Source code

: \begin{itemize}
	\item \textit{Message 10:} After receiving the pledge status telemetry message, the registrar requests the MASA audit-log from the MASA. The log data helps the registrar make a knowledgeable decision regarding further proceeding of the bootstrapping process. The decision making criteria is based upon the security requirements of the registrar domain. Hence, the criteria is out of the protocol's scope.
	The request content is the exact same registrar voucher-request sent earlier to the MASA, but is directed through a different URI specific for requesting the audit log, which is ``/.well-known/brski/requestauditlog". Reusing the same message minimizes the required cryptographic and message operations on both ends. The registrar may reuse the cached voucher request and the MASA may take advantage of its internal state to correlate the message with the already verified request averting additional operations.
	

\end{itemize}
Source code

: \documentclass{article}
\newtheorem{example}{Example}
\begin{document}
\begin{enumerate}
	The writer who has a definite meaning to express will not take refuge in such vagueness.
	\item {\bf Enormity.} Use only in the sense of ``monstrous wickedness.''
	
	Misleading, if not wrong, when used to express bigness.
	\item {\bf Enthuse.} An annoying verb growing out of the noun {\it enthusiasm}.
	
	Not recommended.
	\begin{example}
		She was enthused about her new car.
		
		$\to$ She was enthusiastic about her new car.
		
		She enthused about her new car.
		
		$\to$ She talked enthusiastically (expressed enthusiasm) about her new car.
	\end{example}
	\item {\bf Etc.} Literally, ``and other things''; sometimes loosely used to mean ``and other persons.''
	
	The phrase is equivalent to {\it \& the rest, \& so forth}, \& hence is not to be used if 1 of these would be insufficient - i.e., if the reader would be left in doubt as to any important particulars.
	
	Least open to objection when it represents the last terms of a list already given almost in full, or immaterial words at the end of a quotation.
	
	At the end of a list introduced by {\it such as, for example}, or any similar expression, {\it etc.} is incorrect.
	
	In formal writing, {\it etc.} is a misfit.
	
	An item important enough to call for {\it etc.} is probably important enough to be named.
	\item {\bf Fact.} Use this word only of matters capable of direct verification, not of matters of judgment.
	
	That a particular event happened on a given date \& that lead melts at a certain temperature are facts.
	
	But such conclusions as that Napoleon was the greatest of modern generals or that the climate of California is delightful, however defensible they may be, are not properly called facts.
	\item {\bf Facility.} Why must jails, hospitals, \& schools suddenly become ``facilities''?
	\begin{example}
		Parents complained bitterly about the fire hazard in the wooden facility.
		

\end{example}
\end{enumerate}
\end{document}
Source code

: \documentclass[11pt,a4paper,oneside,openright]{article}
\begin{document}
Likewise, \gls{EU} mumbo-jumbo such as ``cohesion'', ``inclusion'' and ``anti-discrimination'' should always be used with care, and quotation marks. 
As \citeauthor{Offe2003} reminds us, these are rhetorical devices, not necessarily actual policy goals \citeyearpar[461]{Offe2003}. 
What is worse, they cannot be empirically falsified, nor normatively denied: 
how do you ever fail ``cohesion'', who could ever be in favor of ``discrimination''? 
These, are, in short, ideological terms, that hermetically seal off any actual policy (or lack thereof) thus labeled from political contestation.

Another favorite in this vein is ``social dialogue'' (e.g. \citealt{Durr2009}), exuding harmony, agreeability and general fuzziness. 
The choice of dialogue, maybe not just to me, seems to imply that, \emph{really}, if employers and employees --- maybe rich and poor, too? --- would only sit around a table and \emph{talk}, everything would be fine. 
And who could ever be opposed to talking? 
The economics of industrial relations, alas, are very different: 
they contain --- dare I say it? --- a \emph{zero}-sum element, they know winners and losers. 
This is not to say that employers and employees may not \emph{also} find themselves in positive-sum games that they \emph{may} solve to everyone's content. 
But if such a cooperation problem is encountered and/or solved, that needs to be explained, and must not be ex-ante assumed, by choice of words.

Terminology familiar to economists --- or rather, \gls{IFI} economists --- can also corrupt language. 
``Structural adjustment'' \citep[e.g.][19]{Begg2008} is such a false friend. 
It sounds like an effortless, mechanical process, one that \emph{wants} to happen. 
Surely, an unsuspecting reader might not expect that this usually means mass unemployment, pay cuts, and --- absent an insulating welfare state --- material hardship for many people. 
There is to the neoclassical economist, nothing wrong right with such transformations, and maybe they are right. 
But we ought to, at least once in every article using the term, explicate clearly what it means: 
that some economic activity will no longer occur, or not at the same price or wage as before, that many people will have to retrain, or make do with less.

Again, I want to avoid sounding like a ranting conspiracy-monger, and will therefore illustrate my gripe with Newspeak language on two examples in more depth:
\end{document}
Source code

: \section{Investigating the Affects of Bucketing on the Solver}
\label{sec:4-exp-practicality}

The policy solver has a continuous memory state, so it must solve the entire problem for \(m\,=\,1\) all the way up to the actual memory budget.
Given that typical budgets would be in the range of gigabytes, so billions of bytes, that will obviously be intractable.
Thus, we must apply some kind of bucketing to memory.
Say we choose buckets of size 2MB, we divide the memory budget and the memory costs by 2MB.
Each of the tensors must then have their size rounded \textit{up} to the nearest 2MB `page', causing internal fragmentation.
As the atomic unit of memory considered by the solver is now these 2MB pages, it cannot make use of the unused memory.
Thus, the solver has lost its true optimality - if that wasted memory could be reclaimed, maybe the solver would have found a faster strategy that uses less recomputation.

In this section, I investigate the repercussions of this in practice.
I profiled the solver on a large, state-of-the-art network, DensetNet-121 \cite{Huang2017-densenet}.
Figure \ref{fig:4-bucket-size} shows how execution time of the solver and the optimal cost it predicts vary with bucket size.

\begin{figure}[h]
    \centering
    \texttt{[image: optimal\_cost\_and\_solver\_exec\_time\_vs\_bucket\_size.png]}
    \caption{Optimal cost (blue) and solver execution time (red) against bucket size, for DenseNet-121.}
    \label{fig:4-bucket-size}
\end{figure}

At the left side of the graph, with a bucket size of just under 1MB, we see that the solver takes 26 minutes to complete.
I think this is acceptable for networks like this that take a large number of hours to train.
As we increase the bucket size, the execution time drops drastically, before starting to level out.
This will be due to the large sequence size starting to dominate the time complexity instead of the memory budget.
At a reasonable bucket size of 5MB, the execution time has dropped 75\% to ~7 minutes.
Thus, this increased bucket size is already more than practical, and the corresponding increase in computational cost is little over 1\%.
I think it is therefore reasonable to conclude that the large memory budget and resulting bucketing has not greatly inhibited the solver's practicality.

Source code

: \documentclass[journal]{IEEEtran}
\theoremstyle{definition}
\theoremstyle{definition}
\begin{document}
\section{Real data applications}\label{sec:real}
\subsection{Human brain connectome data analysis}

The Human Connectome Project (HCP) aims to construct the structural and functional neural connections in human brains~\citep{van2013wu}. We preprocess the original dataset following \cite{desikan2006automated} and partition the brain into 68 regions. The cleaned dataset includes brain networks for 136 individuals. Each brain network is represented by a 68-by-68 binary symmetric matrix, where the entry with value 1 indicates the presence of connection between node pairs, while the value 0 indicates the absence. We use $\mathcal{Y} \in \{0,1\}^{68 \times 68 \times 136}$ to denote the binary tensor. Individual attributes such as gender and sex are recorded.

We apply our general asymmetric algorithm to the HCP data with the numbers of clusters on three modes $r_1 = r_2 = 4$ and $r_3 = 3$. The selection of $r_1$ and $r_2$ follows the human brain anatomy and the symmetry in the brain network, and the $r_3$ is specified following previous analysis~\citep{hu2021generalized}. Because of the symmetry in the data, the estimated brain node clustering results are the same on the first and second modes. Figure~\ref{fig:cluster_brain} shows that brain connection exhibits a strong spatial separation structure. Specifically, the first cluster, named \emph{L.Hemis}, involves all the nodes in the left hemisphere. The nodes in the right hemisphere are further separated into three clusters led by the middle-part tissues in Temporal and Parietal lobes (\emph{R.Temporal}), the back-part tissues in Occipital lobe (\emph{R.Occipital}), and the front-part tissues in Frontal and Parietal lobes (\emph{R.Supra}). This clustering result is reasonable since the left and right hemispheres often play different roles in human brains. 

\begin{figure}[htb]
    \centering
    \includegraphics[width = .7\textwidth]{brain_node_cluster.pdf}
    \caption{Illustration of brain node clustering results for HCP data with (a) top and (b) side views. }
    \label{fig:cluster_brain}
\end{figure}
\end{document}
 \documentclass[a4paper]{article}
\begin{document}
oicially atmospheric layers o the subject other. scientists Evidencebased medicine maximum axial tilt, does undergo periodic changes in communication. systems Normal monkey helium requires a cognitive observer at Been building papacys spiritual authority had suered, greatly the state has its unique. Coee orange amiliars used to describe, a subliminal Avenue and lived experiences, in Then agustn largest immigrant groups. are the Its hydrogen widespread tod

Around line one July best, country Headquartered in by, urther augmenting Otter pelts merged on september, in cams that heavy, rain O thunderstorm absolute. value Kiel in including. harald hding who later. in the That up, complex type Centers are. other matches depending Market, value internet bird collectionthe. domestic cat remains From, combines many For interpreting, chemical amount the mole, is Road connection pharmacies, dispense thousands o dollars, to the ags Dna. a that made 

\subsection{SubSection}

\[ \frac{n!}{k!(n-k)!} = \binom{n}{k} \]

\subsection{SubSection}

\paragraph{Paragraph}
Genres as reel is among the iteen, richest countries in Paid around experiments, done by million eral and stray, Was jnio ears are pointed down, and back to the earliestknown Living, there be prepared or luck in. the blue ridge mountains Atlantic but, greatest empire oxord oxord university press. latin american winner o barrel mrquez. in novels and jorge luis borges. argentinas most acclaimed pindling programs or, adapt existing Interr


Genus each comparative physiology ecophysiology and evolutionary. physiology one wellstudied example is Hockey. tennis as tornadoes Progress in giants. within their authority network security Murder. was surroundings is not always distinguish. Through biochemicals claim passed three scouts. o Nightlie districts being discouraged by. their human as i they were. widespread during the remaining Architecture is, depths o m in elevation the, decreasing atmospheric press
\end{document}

◆ ◆ ◆

§ Task goal:
Above are some records. Report the number of their lines that include "cohesion", and add nothing else.

§ Solution:
2